-------- Record set --------
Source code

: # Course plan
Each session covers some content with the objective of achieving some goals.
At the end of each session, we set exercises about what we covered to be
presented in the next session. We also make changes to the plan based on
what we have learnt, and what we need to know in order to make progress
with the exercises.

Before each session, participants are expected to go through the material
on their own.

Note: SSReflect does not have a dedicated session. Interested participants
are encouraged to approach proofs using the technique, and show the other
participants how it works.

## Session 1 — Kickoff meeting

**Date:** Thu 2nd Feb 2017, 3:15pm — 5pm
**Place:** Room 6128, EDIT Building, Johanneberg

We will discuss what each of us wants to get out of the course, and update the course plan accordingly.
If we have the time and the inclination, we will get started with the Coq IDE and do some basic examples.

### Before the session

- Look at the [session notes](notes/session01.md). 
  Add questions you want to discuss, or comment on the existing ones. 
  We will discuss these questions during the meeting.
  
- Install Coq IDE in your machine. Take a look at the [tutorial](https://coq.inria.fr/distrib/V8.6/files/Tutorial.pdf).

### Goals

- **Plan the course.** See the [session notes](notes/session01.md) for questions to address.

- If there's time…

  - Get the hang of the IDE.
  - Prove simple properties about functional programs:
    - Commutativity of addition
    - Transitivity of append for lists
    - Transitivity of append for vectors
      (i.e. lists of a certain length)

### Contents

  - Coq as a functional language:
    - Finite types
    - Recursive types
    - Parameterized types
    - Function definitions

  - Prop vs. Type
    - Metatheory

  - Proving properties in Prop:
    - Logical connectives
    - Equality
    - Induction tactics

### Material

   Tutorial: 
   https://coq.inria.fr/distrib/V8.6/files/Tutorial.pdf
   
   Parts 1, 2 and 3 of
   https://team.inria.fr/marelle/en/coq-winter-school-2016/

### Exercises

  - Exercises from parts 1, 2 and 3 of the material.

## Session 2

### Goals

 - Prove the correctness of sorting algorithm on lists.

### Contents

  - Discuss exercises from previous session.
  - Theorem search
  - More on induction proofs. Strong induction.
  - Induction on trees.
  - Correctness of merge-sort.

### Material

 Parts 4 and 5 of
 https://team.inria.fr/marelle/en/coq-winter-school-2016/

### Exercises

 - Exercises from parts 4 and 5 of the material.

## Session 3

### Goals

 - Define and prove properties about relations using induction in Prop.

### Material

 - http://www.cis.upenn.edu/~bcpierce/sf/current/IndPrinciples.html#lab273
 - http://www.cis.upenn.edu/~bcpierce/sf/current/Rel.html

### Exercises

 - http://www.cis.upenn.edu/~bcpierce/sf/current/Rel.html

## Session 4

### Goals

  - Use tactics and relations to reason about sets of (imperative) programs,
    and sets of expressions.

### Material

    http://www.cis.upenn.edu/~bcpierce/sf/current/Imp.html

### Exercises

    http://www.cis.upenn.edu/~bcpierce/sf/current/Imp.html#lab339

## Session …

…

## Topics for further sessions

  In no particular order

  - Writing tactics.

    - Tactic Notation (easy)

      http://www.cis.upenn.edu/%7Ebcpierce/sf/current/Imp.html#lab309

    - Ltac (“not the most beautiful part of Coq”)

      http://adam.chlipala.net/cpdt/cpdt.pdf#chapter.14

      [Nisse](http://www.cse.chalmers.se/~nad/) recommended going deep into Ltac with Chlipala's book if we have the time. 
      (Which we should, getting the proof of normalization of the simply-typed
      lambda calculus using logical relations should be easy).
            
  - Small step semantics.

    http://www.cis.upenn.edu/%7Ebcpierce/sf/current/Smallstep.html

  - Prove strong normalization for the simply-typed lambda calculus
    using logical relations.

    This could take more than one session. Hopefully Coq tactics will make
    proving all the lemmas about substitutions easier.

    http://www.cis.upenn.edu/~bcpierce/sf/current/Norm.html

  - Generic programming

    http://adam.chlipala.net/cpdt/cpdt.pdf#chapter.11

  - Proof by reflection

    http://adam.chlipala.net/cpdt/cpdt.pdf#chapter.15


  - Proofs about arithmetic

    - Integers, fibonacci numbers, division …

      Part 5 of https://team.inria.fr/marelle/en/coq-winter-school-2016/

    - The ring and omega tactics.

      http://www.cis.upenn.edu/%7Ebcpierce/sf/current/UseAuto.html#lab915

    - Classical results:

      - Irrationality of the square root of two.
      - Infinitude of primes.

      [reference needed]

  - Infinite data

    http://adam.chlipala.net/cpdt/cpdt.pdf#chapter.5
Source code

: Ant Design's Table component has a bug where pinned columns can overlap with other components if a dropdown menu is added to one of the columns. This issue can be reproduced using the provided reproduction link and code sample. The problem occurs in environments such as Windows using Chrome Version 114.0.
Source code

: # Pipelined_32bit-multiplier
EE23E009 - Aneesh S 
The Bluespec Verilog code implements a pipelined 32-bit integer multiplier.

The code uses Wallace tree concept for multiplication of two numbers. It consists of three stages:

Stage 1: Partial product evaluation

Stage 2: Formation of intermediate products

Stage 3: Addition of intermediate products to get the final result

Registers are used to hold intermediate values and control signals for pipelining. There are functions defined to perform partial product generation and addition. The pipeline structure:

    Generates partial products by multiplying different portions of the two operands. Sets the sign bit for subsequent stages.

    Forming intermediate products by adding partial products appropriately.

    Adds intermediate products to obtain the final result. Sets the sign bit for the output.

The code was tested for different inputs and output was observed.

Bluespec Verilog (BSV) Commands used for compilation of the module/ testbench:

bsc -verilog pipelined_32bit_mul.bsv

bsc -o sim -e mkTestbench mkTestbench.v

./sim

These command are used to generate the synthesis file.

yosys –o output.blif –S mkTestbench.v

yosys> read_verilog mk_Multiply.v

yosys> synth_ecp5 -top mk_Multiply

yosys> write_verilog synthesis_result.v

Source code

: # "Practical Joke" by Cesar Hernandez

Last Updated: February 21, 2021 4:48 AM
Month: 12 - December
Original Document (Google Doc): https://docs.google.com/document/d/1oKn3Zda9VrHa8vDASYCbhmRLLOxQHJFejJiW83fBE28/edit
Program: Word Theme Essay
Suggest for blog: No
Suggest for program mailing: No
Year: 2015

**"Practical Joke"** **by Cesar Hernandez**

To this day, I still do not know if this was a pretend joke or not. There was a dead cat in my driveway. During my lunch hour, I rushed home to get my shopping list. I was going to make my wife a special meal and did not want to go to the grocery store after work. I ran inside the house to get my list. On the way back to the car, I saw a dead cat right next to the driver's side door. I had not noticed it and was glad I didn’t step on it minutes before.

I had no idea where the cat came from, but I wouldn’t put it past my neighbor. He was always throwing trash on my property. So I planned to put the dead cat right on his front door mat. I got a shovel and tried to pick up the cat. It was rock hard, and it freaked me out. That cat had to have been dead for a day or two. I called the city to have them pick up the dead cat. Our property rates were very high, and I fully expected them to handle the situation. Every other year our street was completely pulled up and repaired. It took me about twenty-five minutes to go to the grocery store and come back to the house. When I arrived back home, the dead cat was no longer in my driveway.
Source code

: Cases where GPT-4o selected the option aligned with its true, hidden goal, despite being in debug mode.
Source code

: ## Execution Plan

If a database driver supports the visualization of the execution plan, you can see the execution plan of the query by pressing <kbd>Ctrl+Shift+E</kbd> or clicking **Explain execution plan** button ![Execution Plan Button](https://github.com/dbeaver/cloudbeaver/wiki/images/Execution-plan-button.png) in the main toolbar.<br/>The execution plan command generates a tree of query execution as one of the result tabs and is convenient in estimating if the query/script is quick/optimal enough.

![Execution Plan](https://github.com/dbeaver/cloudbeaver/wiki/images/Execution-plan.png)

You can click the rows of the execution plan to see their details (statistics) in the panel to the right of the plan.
--------
■ The task
Wherever a line in the entries holds "calculus", copy that line.

■ Worked solution
      lambda calculus using logical relations should be easy).
  - Prove strong normalization for the simply-typed lambda calculus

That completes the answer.